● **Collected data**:
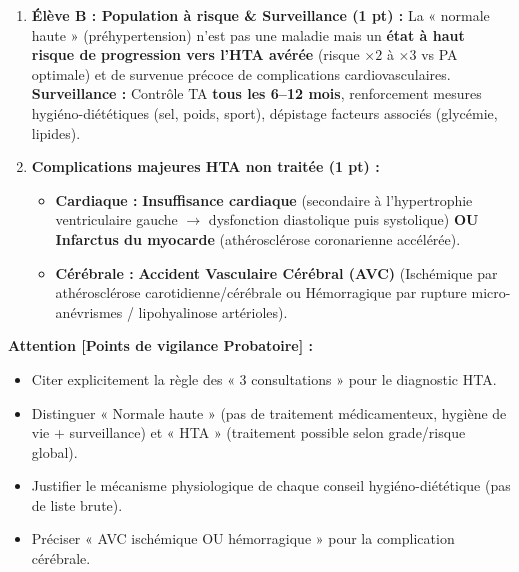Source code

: \documentclass[11pt]{article}
\begin{document}
\begin{corrige}
\begin{enumerate}
\begin{enumerate}
        \item \textbf{Adoption régime type DASH / Méditerranéen :} Riches en fruits/légumes (K$^+$, Mg$^{2+}$, fibres, antioxydants), céréales complètes, poissons, huiles végétales ; pauvres en graisses saturées, sucres ajoutés. \textbf{Mécanisme :} Apport en potassium favorise la natriurèse (excrétion Na$^+$) ; amélioration profil lipidique et inflammation vasculaire.
    \end{enumerate}
    \item \textbf{Élève B : Population à risque \& Surveillance (1 pt) :} La « normale haute » (préhypertension) n'est pas une maladie mais un \textbf{état à haut risque de progression vers l'HTA avérée} (risque $\times 2$ à $\times 3$ vs PA optimale) et de survenue précoce de complications cardiovasculaires. \textbf{Surveillance :} Contrôle TA \textbf{tous les 6--12 mois}, renforcement mesures hygiéno-diététiques (sel, poids, sport), dépistage facteurs associés (glycémie, lipides).
    \item \textbf{Complications majeures HTA non traitée (1 pt) :}
    \begin{itemize}
        \item \textbf{Cardiaque :} \textbf{Insuffisance cardiaque} (secondaire à l'hypertrophie ventriculaire gauche $\to$ dysfonction diastolique puis systolique) \textbf{OU} \textbf{Infarctus du myocarde} (athérosclérose coronarienne accélérée).
        \item \textbf{Cérébrale :} \textbf{Accident Vasculaire Cérébral (AVC)} (Ischémique par athérosclérose carotidienne/cérébrale ou Hémorragique par rupture micro-anévrismes / lipohyalinose artérioles).
    \end{itemize}
\end{enumerate}
\par\textbf{Attention [Points de vigilance Probatoire] :}
\begin{itemize}
    \item Citer explicitement la règle des « 3 consultations » pour le diagnostic HTA.
    \item Distinguer « Normale haute » (pas de traitement médicamenteux, hygiène de vie + surveillance) et « HTA » (traitement possible selon grade/risque global).
    \item Justifier le mécanisme physiologique de chaque conseil hygiéno-diététique (pas de liste brute).
    \item Préciser « AVC ischémique OU hémorragique » pour la complication cérébrale.
\end{itemize}
\end{corrige}
\end{document}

● **Your goal**:
What lines in the data above contain the word "pour"? Show them all.

● **Task result**:
    \item Citer explicitement la règle des « 3 consultations » pour le diagnostic HTA.
    \item Préciser « AVC ischémique OU hémorragique » pour la complication cérébrale.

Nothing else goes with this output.